Exercise requirements => An exact, line-by-line copy is needed, beginning at the line with "### 🛠　Build System" and ending at the last line of the listing below.

Records shown =>

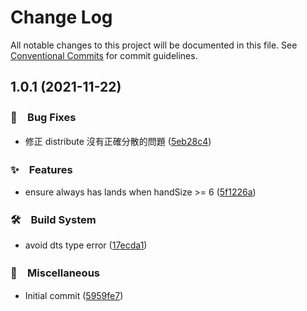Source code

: # Change Log

All notable changes to this project will be documented in this file.
See [Conventional Commits](https://conventionalcommits.org) for commit guidelines.

## 1.0.1 (2021-11-22)


### 🐛　Bug Fixes

* 修正 distribute 沒有正確分散的問題 ([5eb28c4](https://github.com/bluelovers/ws-mtg/commit/5eb28c4e63fe40d02a9f38775e559074866860d5))


### ✨　Features

* ensure always has lands when handSize >= 6 ([5f1226a](https://github.com/bluelovers/ws-mtg/commit/5f1226ae89e3a472ac04ad750fc84f5da99ee0d0))


### 🛠　Build System

* avoid dts type error ([17ecda1](https://github.com/bluelovers/ws-mtg/commit/17ecda1f480d5565f585b683497a020bbc447db7))


### 🔖　Miscellaneous

* Initial commit ([5959fe7](https://github.com/bluelovers/ws-mtg/commit/5959fe7c1d8e6bfe32b0e14c1a4d5c8ff890e38d))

Exercise output =>
### 🛠　Build System

* avoid dts type error ([17ecda1](https://github.com/bluelovers/ws-mtg/commit/17ecda1f480d5565f585b683497a020bbc447db7))


### 🔖　Miscellaneous

* Initial commit ([5959fe7](https://github.com/bluelovers/ws-mtg/commit/5959fe7c1d8e6bfe32b0e14c1a4d5c8ff890e38d))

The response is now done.